[[ INPUT RECORDS, beginning ]]
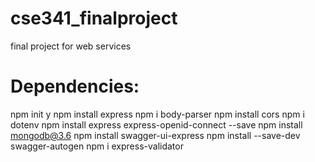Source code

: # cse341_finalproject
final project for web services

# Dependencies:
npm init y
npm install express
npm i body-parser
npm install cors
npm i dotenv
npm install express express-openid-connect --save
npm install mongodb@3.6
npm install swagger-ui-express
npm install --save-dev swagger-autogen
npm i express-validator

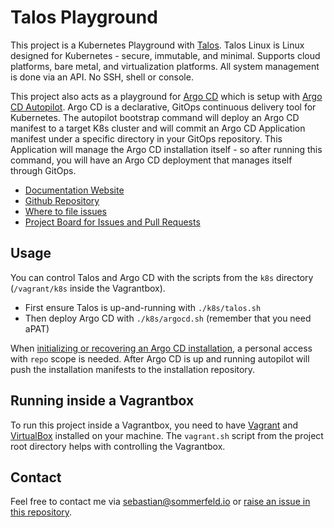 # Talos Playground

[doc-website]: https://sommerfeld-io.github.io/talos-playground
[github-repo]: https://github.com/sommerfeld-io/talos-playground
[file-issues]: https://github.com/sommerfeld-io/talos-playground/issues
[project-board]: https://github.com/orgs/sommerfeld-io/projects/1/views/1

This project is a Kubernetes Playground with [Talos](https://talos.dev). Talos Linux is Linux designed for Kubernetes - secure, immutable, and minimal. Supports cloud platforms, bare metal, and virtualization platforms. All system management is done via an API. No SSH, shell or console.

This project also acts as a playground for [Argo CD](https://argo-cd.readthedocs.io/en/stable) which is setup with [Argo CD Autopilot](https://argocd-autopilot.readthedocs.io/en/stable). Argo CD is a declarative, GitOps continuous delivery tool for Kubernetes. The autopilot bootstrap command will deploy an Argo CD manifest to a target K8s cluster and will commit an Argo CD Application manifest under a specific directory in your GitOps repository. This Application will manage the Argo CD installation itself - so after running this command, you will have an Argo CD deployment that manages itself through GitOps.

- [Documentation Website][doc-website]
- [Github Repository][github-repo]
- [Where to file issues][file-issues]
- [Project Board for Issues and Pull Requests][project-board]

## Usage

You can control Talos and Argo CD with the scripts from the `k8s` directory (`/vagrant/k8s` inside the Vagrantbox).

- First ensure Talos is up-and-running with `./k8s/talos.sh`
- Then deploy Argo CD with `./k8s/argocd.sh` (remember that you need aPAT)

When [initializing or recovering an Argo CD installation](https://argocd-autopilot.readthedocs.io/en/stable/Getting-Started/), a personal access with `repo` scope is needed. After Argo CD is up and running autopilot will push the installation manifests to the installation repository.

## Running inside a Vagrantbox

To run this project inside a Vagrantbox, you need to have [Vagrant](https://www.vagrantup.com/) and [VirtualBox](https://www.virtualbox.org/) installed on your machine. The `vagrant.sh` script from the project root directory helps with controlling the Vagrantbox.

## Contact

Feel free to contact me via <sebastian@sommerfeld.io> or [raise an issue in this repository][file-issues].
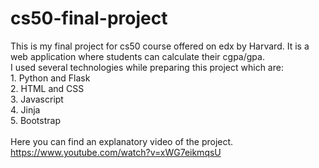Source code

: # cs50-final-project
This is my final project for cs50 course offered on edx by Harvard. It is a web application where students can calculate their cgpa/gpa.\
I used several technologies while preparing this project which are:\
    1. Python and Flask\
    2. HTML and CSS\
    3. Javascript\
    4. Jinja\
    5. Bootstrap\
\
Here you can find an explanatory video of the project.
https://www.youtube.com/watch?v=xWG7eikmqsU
[[ INPUT RECORDS, end ]]
DIRECTIONS | Read the entries and pick out all lines that include the word "have".

SOLUTION FOR THIS TASK |
This project also acts as a playground for [Argo CD](https://argo-cd.readthedocs.io/en/stable) which is setup with [Argo CD Autopilot](https://argocd-autopilot.readthedocs.io/en/stable). Argo CD is a declarative, GitOps continuous delivery tool for Kubernetes. The autopilot bootstrap command will deploy an Argo CD manifest to a target K8s cluster and will commit an Argo CD Application manifest under a specific directory in your GitOps repository. This Application will manage the Argo CD installation itself - so after running this command, you will have an Argo CD deployment that manages itself through GitOps.
To run this project inside a Vagrantbox, you need to have [Vagrant](https://www.vagrantup.com/) and [VirtualBox](https://www.virtualbox.org/) installed on your machine. The `vagrant.sh` script from the project root directory helps with controlling the Vagrantbox.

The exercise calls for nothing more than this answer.